After the battle, Takumi asks Ryosuke why he slowed down during the last section of the race, to which Ryosuke responds by telling Takumi the truth and accepts the defeat. He then tells Takumi not to be content with a small stage like Akina, and that there is a much bigger world out there.

A few nights later, Takumi is seen racing against an orange Toyota GT86 as he races up the mountain on his morning delivery.

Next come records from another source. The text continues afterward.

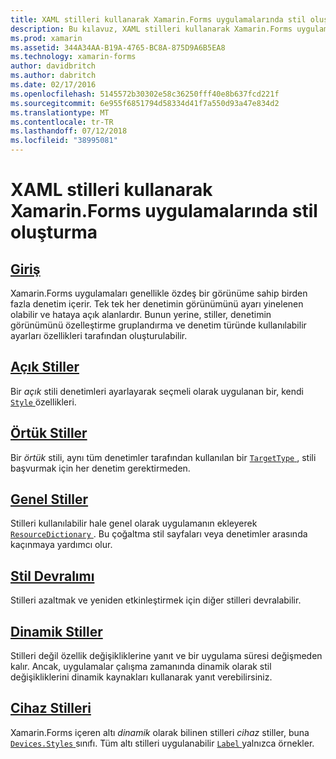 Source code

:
```yaml
---
title: XAML stilleri kullanarak Xamarin.Forms uygulamalarında stil oluşturma
description: Bu kılavuz, XAML stilleri kullanarak Xamarin.Forms uygulaması özelleştirme açıklanmaktadır.
ms.prod: xamarin
ms.assetid: 344A34AA-B19A-4765-BC8A-875D9A6B5EA8
ms.technology: xamarin-forms
author: davidbritch
ms.author: dabritch
ms.date: 02/17/2016
ms.openlocfilehash: 5145572b30302e58c36250fff40e8b637fcd221f
ms.sourcegitcommit: 6e955f6851794d58334d41f7a550d93a47e834d2
ms.translationtype: MT
ms.contentlocale: tr-TR
ms.lasthandoff: 07/12/2018
ms.locfileid: "38995081"
---
```

# <a name="styling-xamarinforms-apps-using-xaml-styles"></a>XAML stilleri kullanarak Xamarin.Forms uygulamalarında stil oluşturma

## <a name="introductionintroductionmd"></a>[Giriş](introduction.md)

Xamarin.Forms uygulamaları genellikle özdeş bir görünüme sahip birden fazla denetim içerir. Tek tek her denetimin görünümünü ayarı yinelenen olabilir ve hataya açık alanlardır. Bunun yerine, stiller, denetimin görünümünü özelleştirme gruplandırma ve denetim türünde kullanılabilir ayarları özellikleri tarafından oluşturulabilir.

## <a name="explicit-stylesexplicitmd"></a>[Açık Stiller](explicit.md)

Bir *açık* stili denetimleri ayarlayarak seçmeli olarak uygulanan bir, kendi [ `Style` ](xref:Xamarin.Forms.VisualElement.Style) özellikleri.

## <a name="implicit-stylesimplicitmd"></a>[Örtük Stiller](implicit.md)

Bir *örtük* stili, aynı tüm denetimler tarafından kullanılan bir [ `TargetType` ](xref:Xamarin.Forms.Style.TargetType), stili başvurmak için her denetim gerektirmeden.

## <a name="global-stylesapplicationmd"></a>[Genel Stiller](application.md)

Stilleri kullanılabilir hale genel olarak uygulamanın ekleyerek [ `ResourceDictionary` ](xref:Xamarin.Forms.ResourceDictionary). Bu çoğaltma stil sayfaları veya denetimler arasında kaçınmaya yardımcı olur.

## <a name="style-inheritanceinheritancemd"></a>[Stil Devralımı](inheritance.md)

Stilleri azaltmak ve yeniden etkinleştirmek için diğer stilleri devralabilir.

## <a name="dynamic-stylesdynamicmd"></a>[Dinamik Stiller](dynamic.md)

Stilleri değil özellik değişikliklerine yanıt ve bir uygulama süresi değişmeden kalır. Ancak, uygulamalar çalışma zamanında dinamik olarak stil değişikliklerini dinamik kaynakları kullanarak yanıt verebilirsiniz.

## <a name="device-stylesdevicemd"></a>[Cihaz Stilleri](device.md)

Xamarin.Forms içeren altı *dinamik* olarak bilinen stilleri *cihaz* stiller, buna [ `Devices.Styles` ](xref:Xamarin.Forms.Device.Styles) sınıfı. Tüm altı stilleri uygulanabilir [ `Label` ](xref:Xamarin.Forms.Label) yalnızca örnekler.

In a post-credits scene, Ryosuke is seen inviting Takumi to a battle as invitation to join Ryosuke's new team, Project D.

===Battle Digest===
A recap of the movie trilogy with additional scenes of the characters test driving their cars, focusing only on the races much like the original Battle Stages.

==Voice cast==

| Characters | Japanese voice | English voice |
|---|---|---|
| Takumi Fujiwara | Mamoru Miyano | Joel McDonald |
| Bunta Fujiwara | Hiroaki Hirata | Bill Wise |
| Natsuki Mogi | Maaya Uchida | Brina Palencia |
| Koichiro Iketani | Hiroshi Tsuchida | Eric Vale |
| Keisuke Takahashi | Yuuichi Nakamura | Gray G. Haddock |
| Ryosuke Takahashi | Daisuke Ono | J. Michael Tatum |
| Itsuki Takeuchi | Minoru Shiraishi | Josh Grelle |
| Yuichi Tachibana | Tomoyuki Shimura | Charlie Campbell |
| Kenji | Anri Katsu | Chris Bevins |
| Kenta Nakamura | Yoshiya Naruke | Jeff Collins |
| Takeshi Nakazato | Junichi Suwabe | Brian Mountbatten |
| Shingo Shoji | Shuhei Sakaguchi | Christopher Wehkamp |
| Mako Sato | Yumi Hara | Amber Marie Flores |
| Sayuki | Kaya Okuno | Monica Rial |
| Toyota 86 driver | Shin-ichiro Miki |  |

==Box office==

| Title | Release | Box office gross |  |  |
| Japan | South Korea | East Asia (total) |
| Initial D Legend 1: Awakening | 2014 | ¥72,859,615 ($687,713) | — | $687,713 |
| Initial D Legend 2: Racer | 2015 | ¥105,000,000 ($965,137) | — | $965,137 |
| Initial D Legend 3: Dream | 2016 | ¥106,000,000 ($974,328) | $33,110 | $1,007,438 |
| Total gross |  | ¥283,859,615 ($2,627,178) | $33,110 | $2,660,288 |

==Soundtrack==
The film series uses a J-rock soundtrack that plays during race sequences, instead of the Eurobeat that was featured in the original anime. However, Eurobeat does return in the Battle Digest compilation film.